I'm not sure if Friday the 13th has the same superstition in Mexico as it does here but there are a lot of us who are staying away from black cats today :biglaugh:

As for your question, tracking timeliness of audits is a good start for measuring effectiveness of the audit system. As your plan or goal is to determine suitability and effectiveness of your process plans, I would use that as part of your measurable. I would look at the contribution to continual improvement made by internal audits. Personally, I don't like using the number of NCs as a measurable but the corrective actions and preventions would be suitable. The key is to demonstrate that your internal audit process is doing the job you intended it to do. Just like other processes, you set the intended goals and objectives then through measurable data review, with management, the effectiveness of the process.

Don't over complicate your system. Determine what you want to accomplish, remembering to address the requirements of your system, and set your measurables.

Good luck and watch that you don't walk under any ladders today.

Dave
 

Helmut Jilling

Auditor / Consultant
#3
omartinez said:
Hello Folks how you doing ? Today is Friday Thanks God Friday is what all people say now…..
I have a doubt about Internal audit metrics , I have Internal Audit on Time as a metric but , this metric does not show the effectiveness of my process.
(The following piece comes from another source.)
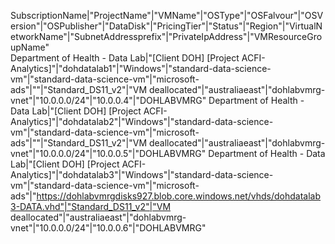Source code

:SubscriptionName|"ProjectName"|"VMName"|"OSType"|"OSFalvour"|"OSVersion"|"OSPublisher"|"DataDisk"|"PricingTier"|"Status"|"Region"|"VirtualNetworkName"|"SubnetAddressprefix"|"PrivateIpAddress"|"VMResourceGroupName"		
Department of Health - Data Lab|"[Client	 DOH] [Project	 ACFI-Analytics]"|"dohdatalab1"|"Windows"|"standard-data-science-vm"|"standard-data-science-vm"|"microsoft-ads"|""|"Standard_DS11_v2"|"VM deallocated"|"australiaeast"|"dohlabvmrg-vnet"|"10.0.0.0/24"|"10.0.0.4"|"DOHLABVMRG"
Department of Health - Data Lab|"[Client	 DOH] [Project	 ACFI-Analytics]"|"dohdatalab2"|"Windows"|"standard-data-science-vm"|"standard-data-science-vm"|"microsoft-ads"|""|"Standard_DS11_v2"|"VM deallocated"|"australiaeast"|"dohlabvmrg-vnet"|"10.0.0.0/24"|"10.0.0.5"|"DOHLABVMRG"
Department of Health - Data Lab|"[Client	 DOH] [Project	 ACFI-Analytics]"|"dohdatalab3"|"Windows"|"standard-data-science-vm"|"standard-data-science-vm"|"microsoft-ads"|"https://dohlabvmrgdisks927.blob.core.windows.net/vhds/dohdatalab3-DATA.vhd"|"Standard_DS11_v2"|"VM deallocated"|"australiaeast"|"dohlabvmrg-vnet"|"10.0.0.0/24"|"10.0.0.6"|"DOHLABVMRG"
I mean this just show that we are meeting times, But how can be sure that this audits were effectives at the plan…

Thanks and have good weekend.
Omar
I think you are thinking down the correct path.
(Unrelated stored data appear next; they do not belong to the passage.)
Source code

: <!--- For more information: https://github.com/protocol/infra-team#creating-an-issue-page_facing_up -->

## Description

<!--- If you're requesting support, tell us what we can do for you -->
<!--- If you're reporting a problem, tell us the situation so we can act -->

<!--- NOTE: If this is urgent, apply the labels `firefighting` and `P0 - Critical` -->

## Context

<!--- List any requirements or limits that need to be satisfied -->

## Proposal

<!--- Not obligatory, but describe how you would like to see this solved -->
Let's apply the process approach to your question. Internal auditing is a process. The purpose of the process is to make us better. How will it make us better? By finding things we are doing wrong, or things we could do better. We will write those findings as CA's, PA's and Cont. Improvements. So "findings that make us better" are the product or outputs of the audits. The more things we find that make us better, the more useful and effective the audits were.

If you agree with that logic, and if the main output is findings, shouldn't we track findings as the prmary metric? Maybe even try to track the results and savings from the audits, if you are really ambtious. Six Sigma measures the results of projects. It helps justify the cost of the audits, and if the metrics is very good, even helps build support and buy in.
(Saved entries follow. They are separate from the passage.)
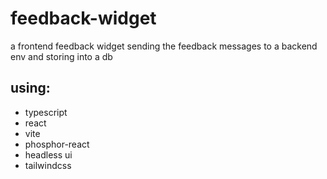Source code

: # feedback-widget

a frontend feedback widget sending the feedback messages to a backend env and storing into a db

## using:

- typescript
- react
- vite
- phosphor-react
- headless ui
- tailwindcss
I would rather have a late audit that was beneficial, than an non-value added audit that was on time...so timeliness would appear to be a less meaningful metric.
 
V

vanputten

#4
Search the Cove

If you do an advanced search of the Cove for "Audit", "effectiveness", "Measure", you will get links to similar threads. This question has been asked before.

If we track the audit process' effectives by the number of nonconformances found, I ask the following questions:

If the number of NC's found is large, does that mean the auditor did a good job or that the audit subject is poor?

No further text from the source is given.